Христианские церкви возникали на месте прежних святилищ, ибо благоговейная тяга новообращенных к «святым местам» своих предков была неистребима. По свидетельству Повести временных лет, Владимир «повеле рубити церкви и поставляти по местом, идеже стояху кумиры. И постави церковь святого Василия на холме, идеже стояще Перун и прочий, идеже творяху потребы [жертвоприношения] князь и людье».
Вступая в конкурентную борьбу с языческим прошлым, Церковь старалась затмить языческий культ великолепием своих храмов и торжественной пышностью христианской литургии[121]
. Никогда еще красота не обладала такой силой аргументации, как в эпоху Средневековья; она спасала мир в буквальном смысле слова. Вот почему мотивы эстетического превосходства христианства так сильны в произведениях древнерусской литературы. «Не вемы, на небесех ли есмы были, или на земли, — говорят в летописи Владимировы послы, побывавшие на богослужении в Царьграде, — несть бо на земли таковаго вида, или красоты такия, недоумеем бо сказати… Мы убо не можем забыти тоя красоты». Митрополит Иларион ставит Владимиру в особую заслугу то, что он «…весь клирос украсиша и в лепоте одеша святые церкви», чем неизмеримо увеличил притягательность новой религии: «мужи и жены, и малые и велиции — все людие исполнише [наполнили] святые церкви». Дни освящения храмов отмечались всенародными торжествами — с пирами, раздачей милостыни и проч.Христианское храмоздательство преобразовывало весь образный строй городского пространства. В глазах новообращенного христианина город и храм составляли некое единство, сакральную территорию, отмежеванную мощными укреплениями от хаоса языческих лесов и степей. Замкнутое пространство города, с храмом как его средоточием, с княжеским замком — местопребыванием светских и церковных властей, становилось отныне обителью верных, огражденной от внешней тьмы, земным воплощением Дома Премудрости Божией{131}
.Вместе с Владимиром храмовым строительством занималась и его византийская жена, царевна Анна. По сведениям Яхьи, «она построила многие церкви в стране русов». Вероятно, под ее покровительством были основаны также первые монастырские обители: «Монастыреве на горах сташа, черноризьци явишася» («Слово о законе и благодати» митрополита Илариона).
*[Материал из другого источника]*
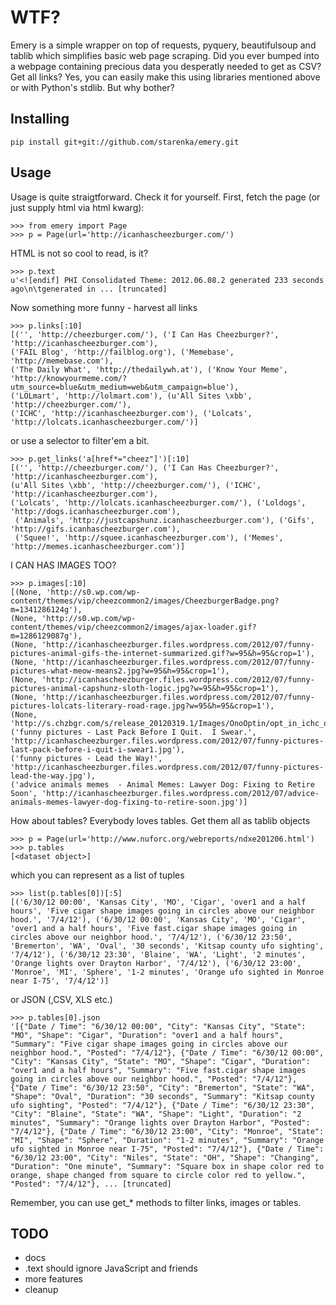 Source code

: # WTF?

Emery is a simple wrapper on top of requests, pyquery, beautifulsoup and tablib which simplifies basic web page scraping. Did you ever bumped into a webpage containing precious data you desperatly needed to get as CSV? Get all links? Yes, you can easily make this using libraries mentioned above or with Python's stdlib. But why bother?

## Installing

    pip install git+git://github.com/starenka/emery.git

## Usage

Usage is quite straigtforward. Check it for yourself. First, fetch the page (or just supply html via html kwarg):

    >>> from emery import Page
    >>> p = Page(url='http://icanhascheezburger.com/')

HTML is not so cool to read, is it?

    >>> p.text
    u'<![endif] PHI Consolidated Theme: 2012.06.08.2 generated 233 seconds ago\n\tgenerated in ... [truncated]

Now something more funny - harvest all links

    >>> p.links[:10]
    [('', 'http://cheezburger.com/'), ('I Can Has Cheezburger?', 'http://icanhascheezburger.com'),
    ('FAIL Blog', 'http://failblog.org'), ('Memebase', 'http://memebase.com'),
    ('The Daily What', 'http://thedailywh.at'), ('Know Your Meme', 'http://knowyourmeme.com/?utm_source=blue&utm_medium=web&utm_campaign=blue'),
    ('LOLmart', 'http://lolmart.com'), (u'All Sites \xbb', 'http://cheezburger.com/'),
    ('ICHC', 'http://icanhascheezburger.com'), ('Lolcats', 'http://lolcats.icanhascheezburger.com/')]

or use a selector to filter'em a bit.

    >>> p.get_links('a[href*="cheez"]')[:10]
    [('', 'http://cheezburger.com/'), ('I Can Has Cheezburger?', 'http://icanhascheezburger.com'),
    (u'All Sites \xbb', 'http://cheezburger.com/'), ('ICHC', 'http://icanhascheezburger.com'),
    ('Lolcats', 'http://lolcats.icanhascheezburger.com/'), ('Loldogs', 'http://dogs.icanhascheezburger.com'),
     ('Animals', 'http://justcapshunz.icanhascheezburger.com'), ('Gifs', 'http://gifs.icanhascheezburger.com'),
     ('Squee!', 'http://squee.icanhascheezburger.com'), ('Memes', 'http://memes.icanhascheezburger.com')]

I CAN HAS IMAGES TOO?

    >>> p.images[:10]
    [(None, 'http://s0.wp.com/wp-content/themes/vip/cheezcommon2/images/CheezburgerBadge.png?m=1341286124g'),
    (None, 'http://s0.wp.com/wp-content/themes/vip/cheezcommon2/images/ajax-loader.gif?m=1286129087g'),
    (None, 'http://icanhascheezburger.files.wordpress.com/2012/07/funny-pictures-animal-gifs-the-internet-summarized.gif?w=95&h=95&crop=1'),
    (None, 'http://icanhascheezburger.files.wordpress.com/2012/07/funny-pictures-what-meow-means2.jpg?w=95&h=95&crop=1'),
    (None, 'http://icanhascheezburger.files.wordpress.com/2012/07/funny-pictures-animal-capshunz-sloth-logic.jpg?w=95&h=95&crop=1'),
    (None, 'http://icanhascheezburger.files.wordpress.com/2012/07/funny-pictures-lolcats-literary-road-rage.jpg?w=95&h=95&crop=1'),
    (None, 'http://s.chzbgr.com/s/release_20120319.1/Images/OnoOptin/opt_in_ichc_option3.jpg'),
    ('funny pictures - Last Pack Before I Quit.  I Swear.', 'http://icanhascheezburger.files.wordpress.com/2012/07/funny-pictures-last-pack-before-i-quit-i-swear1.jpg'),
    ('funny pictures - Lead the Way!', 'http://icanhascheezburger.files.wordpress.com/2012/07/funny-pictures-lead-the-way.jpg'),
    ('advice animals memes  - Animal Memes: Lawyer Dog: Fixing to Retire Soon', 'http://icanhascheezburger.files.wordpress.com/2012/07/advice-animals-memes-lawyer-dog-fixing-to-retire-soon.jpg')]

How about tables? Everybody loves tables. Get them all as tablib objects

    >>> p = Page(url='http://www.nuforc.org/webreports/ndxe201206.html')
    >>> p.tables
    [<dataset object>]

which you can represent as a list of tuples

    >>> list(p.tables[0])[:5]
    [('6/30/12 00:00', 'Kansas City', 'MO', 'Cigar', 'over1 and a half hours', 'Five cigar shape images going in circles above our neighbor hood.', '7/4/12'), ('6/30/12 00:00', 'Kansas City', 'MO', 'Cigar', 'over1 and a half hours', 'Five fast.cigar shape images going in circles above our neighbor hood.', '7/4/12'), ('6/30/12 23:50', 'Bremerton', 'WA', 'Oval', '30 seconds', 'Kitsap county ufo sighting', '7/4/12'), ('6/30/12 23:30', 'Blaine', 'WA', 'Light', '2 minutes', 'Orange lights over Drayton Harbor', '7/4/12'), ('6/30/12 23:00', 'Monroe', 'MI', 'Sphere', '1-2 minutes', 'Orange ufo sighted in Monroe near I-75', '7/4/12')]

or JSON (,CSV, XLS etc.)

    >>> p.tables[0].json
    '[{"Date / Time": "6/30/12 00:00", "City": "Kansas City", "State": "MO", "Shape": "Cigar", "Duration": "over1 and a half hours", "Summary": "Five cigar shape images going in circles above our neighbor hood.", "Posted": "7/4/12"}, {"Date / Time": "6/30/12 00:00", "City": "Kansas City", "State": "MO", "Shape": "Cigar", "Duration": "over1 and a half hours", "Summary": "Five fast.cigar shape images going in circles above our neighbor hood.", "Posted": "7/4/12"}, {"Date / Time": "6/30/12 23:50", "City": "Bremerton", "State": "WA", "Shape": "Oval", "Duration": "30 seconds", "Summary": "Kitsap county ufo sighting", "Posted": "7/4/12"}, {"Date / Time": "6/30/12 23:30", "City": "Blaine", "State": "WA", "Shape": "Light", "Duration": "2 minutes", "Summary": "Orange lights over Drayton Harbor", "Posted": "7/4/12"}, {"Date / Time": "6/30/12 23:00", "City": "Monroe", "State": "MI", "Shape": "Sphere", "Duration": "1-2 minutes", "Summary": "Orange ufo sighted in Monroe near I-75", "Posted": "7/4/12"}, {"Date / Time": "6/30/12 23:00", "City": "Niles", "State": "OH", "Shape": "Changing", "Duration": "One minute", "Summary": "Square box in shape color red to orange, shape changed from square to circle color red to yellow.", "Posted": "7/4/12"}, ... [truncated]

Remember, you can use get_* methods to filter links, images or tables.

## TODO
- docs
- .text should ignore JavaScript and friends
- more features
- cleanup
Церковный устав князя Владимира
Поставленное в новое для него положение государственной религии, русское христианство настоятельно нуждалось в юридическом оформлении своих отношений с обществом, которому оно предлагало новые законы и новую мораль, и с властью, чьим сотрудником, а нередко даже и наставником оно притязало быть. С этой целью Владимир издал церковный устав — первый памятник русского церковного права, призванный очертить законодательно область деятельности Церкви по устроению общества и поддержанию государственного порядка. Древнейший из его списков датируется концом XIII в., но в летописи есть почти прямое указание на время создания этого документа. Помещенный под 996 г. рассказ о том, как Владимир назначил десятину на содержание собора Успения Богородицы, подтвердив свой дар клятвенным завещанием, завершается словами: «…и положи написав клятву в церкви сей». Между тем устав Владимира именно и открывается статьей о десятине, а в заключение грозит вечным проклятием тем, кто «пообидит» его установления.
Общим образцом для церковного устава Владимира послужили греческие Номоканоны, или Кормчие книги — кодексы святоотеческих, императорских, патриарших и соборных узаконений, касающихся Церкви. В то время в ходу было два таких сборника церковных законов: Номоканон антиохийского адвоката Иоанна Схоластика (VI в.) и так называемый Номоканон в XIV титулах, окончательная редакция которого приписывалась патриарху Фотию (60—80-е гг. IX в.). Оба Номоканона были переведены на славянский язык: первый, как полагают, самим славянским первоучителем Мефодием, второй — его болгарскими учениками, еще до Фотиевой редакции{132}
.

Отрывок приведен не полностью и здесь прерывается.